NatWest Markets, a division of Royal Bank of Scotland Group Plc, changed its interest-rate forecast and now sees a cut to 0.5% from 0.75% at this month’s meeting. Economist Ross Walker sees a second reduction later in the year, having previously predicted no move by the BOE at all until May. Deutsche Bank AG and Nomura also forecast a rate move in two weeks.
More forecast changes may follow after Governor Mark Carney and other policymakers said the BOE is looking at whether more stimulus is needed for the economy. Those comments have already sent the pound on its worst losing streak since May, and market bets on a rate cut on Jan. 30 have jumped to around 50%.
Economic data on Monday showed the U.K. economy unexpectedly shrank in November. The year-on-year rate of 0.6% was the weakest since mid-2012.
Walker said there’s been an “unmistakable underlying deterioration in the U.K. economic data.”
The pound fell 0.2% to $1.2967 as of 9.10 a.m. London time, heading for a sixth straight decline. U.K.
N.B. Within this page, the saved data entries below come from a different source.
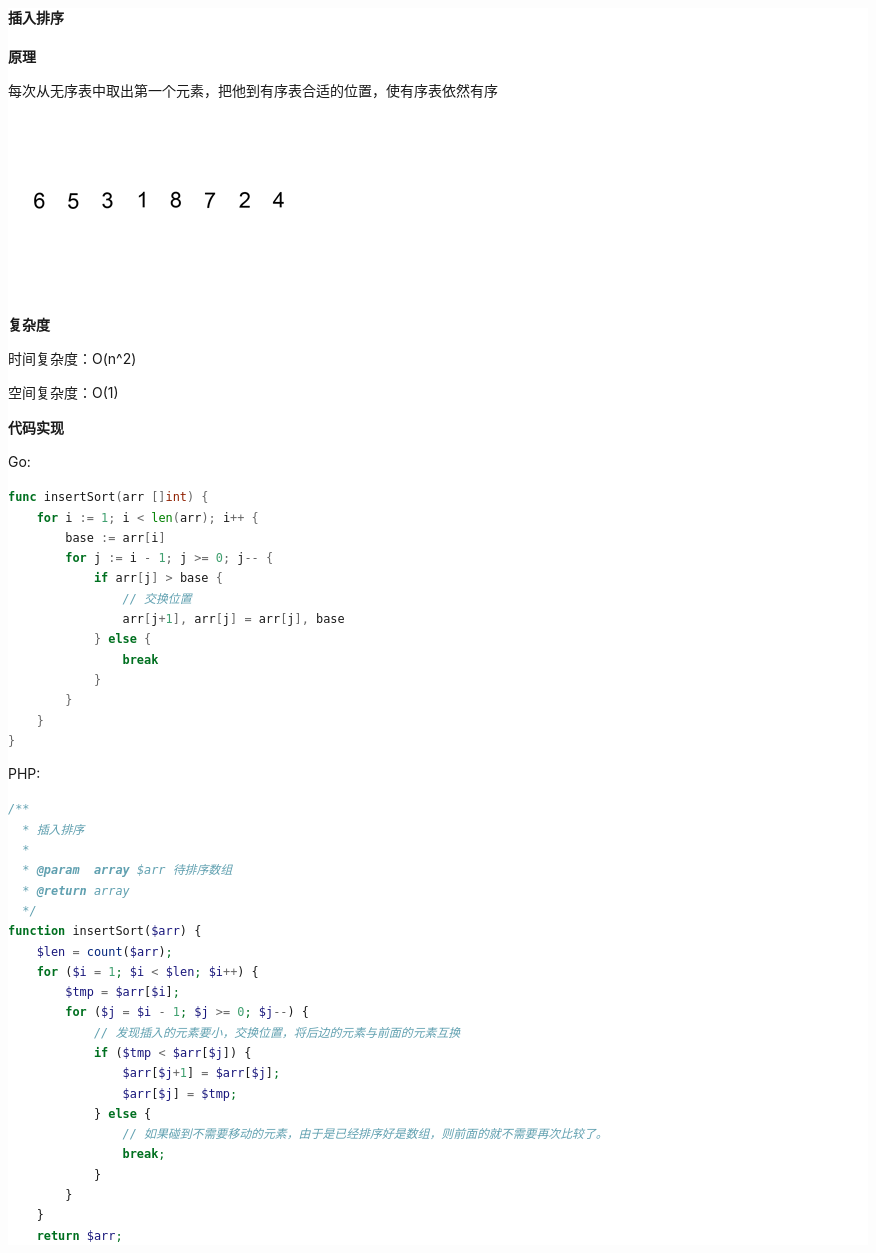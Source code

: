 #### 插入排序

**原理**

每次从无序表中取出第一个元素，把他到有序表合适的位置，使有序表依然有序

![](../../Image/oldimg/1551852585590812.gif)

**复杂度**

时间复杂度：O(n^2)

空间复杂度：O(1)

**代码实现**

Go:

```go
func insertSort(arr []int) {
	for i := 1; i < len(arr); i++ {
		base := arr[i]
		for j := i - 1; j >= 0; j-- {
			if arr[j] > base {
				// 交换位置
				arr[j+1], arr[j] = arr[j], base
			} else {
				break
			}
		}
	}
}
```

PHP:

```php
/**
  * 插入排序
  *
  * @param  array $arr 待排序数组
  * @return array
  */
function insertSort($arr) {
	$len = count($arr);
	for ($i = 1; $i < $len; $i++) {
		$tmp = $arr[$i];
		for ($j = $i - 1; $j >= 0; $j--) {
			// 发现插入的元素要小，交换位置，将后边的元素与前面的元素互换
			if ($tmp < $arr[$j]) {
				$arr[$j+1] = $arr[$j];
                $arr[$j] = $tmp;
			} else {
				// 如果碰到不需要移动的元素，由于是已经排序好是数组，则前面的就不需要再次比较了。
                break;
			}
		}
	}
	return $arr;
```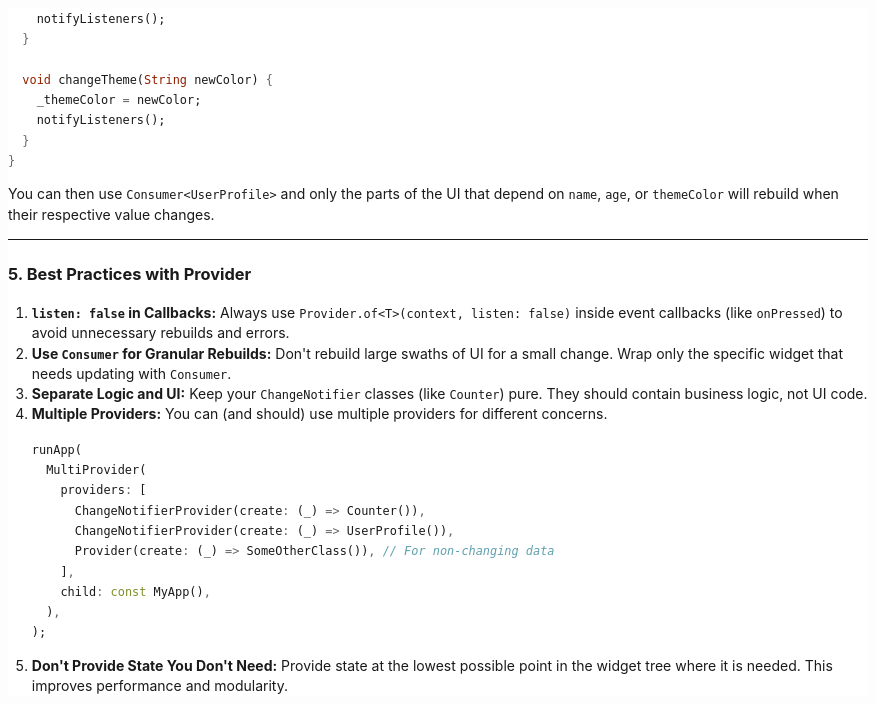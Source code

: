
 ```dart
    notifyListeners();
  }

  void changeTheme(String newColor) {
    _themeColor = newColor;
    notifyListeners();
  }
}
```

You can then use `Consumer<UserProfile>` and only the parts of the UI that depend on `name`, `age`, or `themeColor` will rebuild when their respective value changes.

---

### 5. Best Practices with Provider

1.  **`listen: false` in Callbacks:** Always use `Provider.of<T>(context, listen: false)` inside event callbacks (like `onPressed`) to avoid unnecessary rebuilds and errors.
2.  **Use `Consumer` for Granular Rebuilds:** Don't rebuild large swaths of UI for a small change. Wrap only the specific widget that needs updating with `Consumer`.
3.  **Separate Logic and UI:** Keep your `ChangeNotifier` classes (like `Counter`) pure. They should contain business logic, not UI code.
4.  **Multiple Providers:** You can (and should) use multiple providers for different concerns.
    ```dart
    runApp(
      MultiProvider(
        providers: [
          ChangeNotifierProvider(create: (_) => Counter()),
          ChangeNotifierProvider(create: (_) => UserProfile()),
          Provider(create: (_) => SomeOtherClass()), // For non-changing data
        ],
        child: const MyApp(),
      ),
    );
    ```
5.  **Don't Provide State You Don't Need:** Provide state at the lowest possible point in the widget tree where it is needed. This improves performance and modularity.
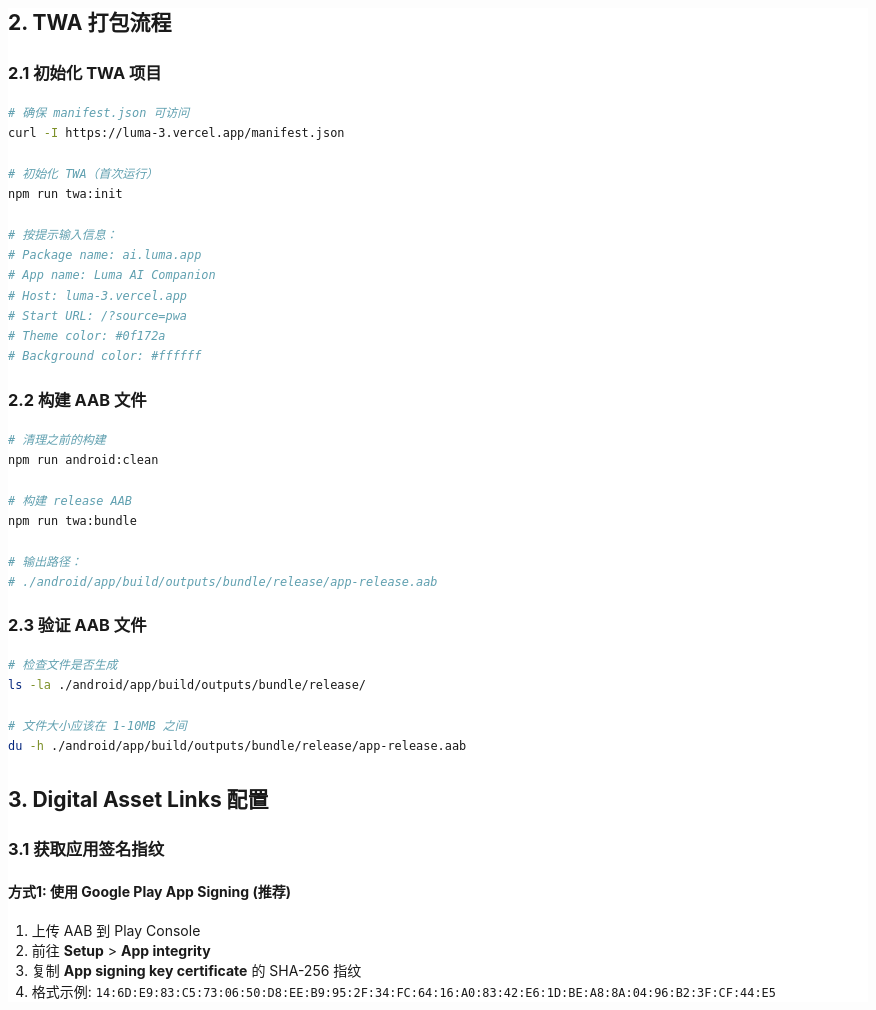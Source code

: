 ## 2. TWA 打包流程

### 2.1 初始化 TWA 项目

```bash
# 确保 manifest.json 可访问
curl -I https://luma-3.vercel.app/manifest.json

# 初始化 TWA（首次运行）
npm run twa:init

# 按提示输入信息：
# Package name: ai.luma.app
# App name: Luma AI Companion  
# Host: luma-3.vercel.app
# Start URL: /?source=pwa
# Theme color: #0f172a
# Background color: #ffffff
```

### 2.2 构建 AAB 文件

```bash
# 清理之前的构建
npm run android:clean

# 构建 release AAB
npm run twa:bundle

# 输出路径：
# ./android/app/build/outputs/bundle/release/app-release.aab
```

### 2.3 验证 AAB 文件

```bash
# 检查文件是否生成
ls -la ./android/app/build/outputs/bundle/release/

# 文件大小应该在 1-10MB 之间
du -h ./android/app/build/outputs/bundle/release/app-release.aab
```

## 3. Digital Asset Links 配置

### 3.1 获取应用签名指纹

#### 方式1: 使用 Google Play App Signing (推荐)

1. 上传 AAB 到 Play Console
2. 前往 **Setup** > **App integrity**
3. 复制 **App signing key certificate** 的 SHA-256 指纹
4. 格式示例: `14:6D:E9:83:C5:73:06:50:D8:EE:B9:95:2F:34:FC:64:16:A0:83:42:E6:1D:BE:A8:8A:04:96:B2:3F:CF:44:E5`

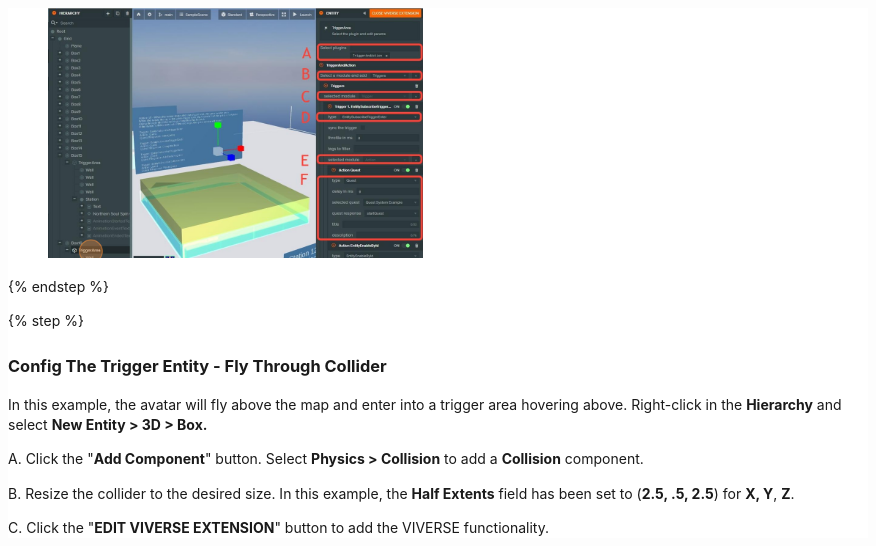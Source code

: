 <figure><img src="../../.gitbook/assets/image (311).png" alt="" width="375"><figcaption></figcaption></figure>
{% endstep %}

{% step %}
### Config The Trigger Entity - Fly Through Collider

In this example, the avatar will fly above the map and enter into a trigger area hovering above. Right-click in the **Hierarchy** and select **New Entity > 3D > Box.**

A. Click the "**Add Component**" button. Select **Physics > Collision** to add a **Collision** component.

B. Resize the collider to the desired size. In this example, the **Half Extents** field has been set to (**2.5, .5, 2.5**) for **X, Y**, **Z**.

C. Click the "**EDIT VIVERSE EXTENSION**" button to add the VIVERSE functionality.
government bonds rose, pushing 10-year yields down three basis points to 0.72%, the lowest since early December.
In his first major speech of 2020, Carney said the Monetary Policy Committee has plenty of firepowers to aid the economy if necessary. Policymaker Silvana Tenreyro said she may support a rate cut in the next few months if sluggish global growth and Brexit uncertainty persist. Gertjan Vlieghe went further, saying he’d need to see an improvement to justify waiting to cut.